Each state organization and chapter needs organizational and operational documents as a foundation. Standing rules or bylaws provide details that explain the chapter’s mission (which is identical to the HLAA mission) and are useful in preventing and solving governance disputes. Standing rules and bylaws may be interchangeable depending on the laws of the state.

HLAA State Associations or Chapters that are incorporated must have bylaws on file with the appropriate state government agencies or offices.

Governance Models

There are two, basic models of governance: operating by planning or steering committee, and or by a formal board of trustees. The formal board is the best known and most structured governance type. By contrast, the planning or steering committee model requires members to elect only a leader, treasurer and secretary. (HLAA recommends that each person serve a minimum of a year in the role.) Participants may join and rotate off the committee at will. The job of the leader is to help motivate and track the activities of committee chairs and/or participant leaders. The leader is also the main liaison between the organization and HLAA National.

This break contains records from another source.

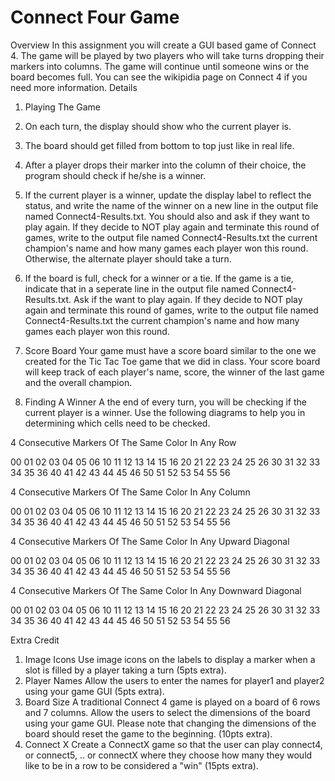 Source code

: # Connect Four Game
Overview
In this assignment you will create a GUI based game of Connect 4. The game will be played by two players who will take turns dropping their markers into columns. The game will continue until someone wins or the board becomes full. You can see the wikipidia page on Connect 4 if you need more information.
Details
1.	Playing The Game
1.	On each turn, the display should show who the current player is.
2.	The board should get filled from bottom to top just like in real life.
3.	After a player drops their marker into the column of their choice, the program should check if he/she is a winner.
4.	If the current player is a winner, update the display label to reflect the status, and write the name of the winner on a new line in the output file named Connect4-Results.txt. You should also and ask if they want to play again. If they decide to NOT play again and terminate this round of games, write to the output file named Connect4-Results.txt the current champion's name and how many games each player won this round. Otherwise, the alternate player should take a turn.
5.	If the board is full, check for a winner or a tie. If the game is a tie, indicate that in a seperate line in the output file named Connect4-Results.txt. Ask if the want to play again. If they decide to NOT play again and terminate this round of games, write to the output file named Connect4-Results.txt the current champion's name and how many games each player won this round.
2.	Score Board
Your game must have a score board similar to the one we created for the Tic Tac Toe game that we did in class. Your score board will keep track of each player's name, score, the winner of the last game and the overall champion.
 
3.	Finding A Winner
A the end of every turn, you will be checking if the current player is a winner. Use the following diagrams to help you in determining which cells need to be checked.

4 Consecutive Markers Of The Same Color In Any Row 

00	01	02	03	04	05	06
10	11	12	13	14	15	16
20	21	22	23	24	25	26
30	31	32	33	34	35	36
40	41	42	43	44	45	46
50	51	52	53	54	55	56

	
4 Consecutive Markers Of The Same Color In Any Column 

00	01	02	03	04	05	06
10	11	12	13	14	15	16
20	21	22	23	24	25	26
30	31	32	33	34	35	36
40	41	42	43	44	45	46
50	51	52	53	54	55	56


4 Consecutive Markers Of The Same Color In Any Upward Diagonal 

00	01	02	03	04	05	06
10	11	12	13	14	15	16
20	21	22	23	24	25	26
30	31	32	33	34	35	36
40	41	42	43	44	45	46
50	51	52	53	54	55	56
	
4 Consecutive Markers Of The Same Color In Any Downward Diagonal 

00	01	02	03	04	05	06
10	11	12	13	14	15	16
20	21	22	23	24	25	26
30	31	32	33	34	35	36
40	41	42	43	44	45	46
50	51	52	53	54	55	56

Extra Credit
1.	Image Icons
Use image icons on the labels to display a marker when a slot is filled by a player taking a turn (5pts extra).
2.	Player Names
Allow the users to enter the names for player1 and player2 using your game GUI (5pts extra).
3.	Board Size
A traditional Connect 4 game is played on a board of 6 rows and 7 columns. Allow the users to select the dimensions of the board using your game GUI. Please note that changing the dimensions of the board should reset the game to the beginning. (10pts extra).
4.	Connect X
Create a ConnectX game so that the user can play connect4, or connect5, .. or connectX where they choose how many they would like to be in a row to be considered a "win" (15pts extra).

State associations are incorporated and are required to operate with a formal Board of Trustees. Some chapters are incorporated and therefore also operate with a formal Board. State offices may have a leadership team or operate solely by the director. Most chapters are run by a formal Board or by steering committee.

For a list of key leaders’ job responsibilities, please see a list of Board Position Descriptions.

Having committees or self-appointed liaisons in various capacities can be helpful to make the organization run smoothly. Having many people involved in the chapter’s operation can help them feel that they have ownership of the organization. Below is a list of potential committees.

  • Advocacy
  • Assistive Devices
  • Awards
  • Looping
  • Membership
  • Program and Education
  • Public Awareness/Outreach
  • Scholarship
  • Social
  • Walk4Hearing (an annual commitment)

Steering (Planning) Committee/Board Meetings
Consider making steering committee/board meetings as short as possible (no more than 90 minutes if the group meets monthly), action-oriented (each item on the agenda has an outcome) and hold them in a relaxing place (where everyone also can hear). One option is to hold such meetings immediately after member meetings. Every chapter participant is welcome to come to these meetings.

We recommend that a secretary take notes and send to each person that attends a summary of the meeting and a list of tasks to be done that includes the name of the person responsible for completing the task and the date by which they project it will get done.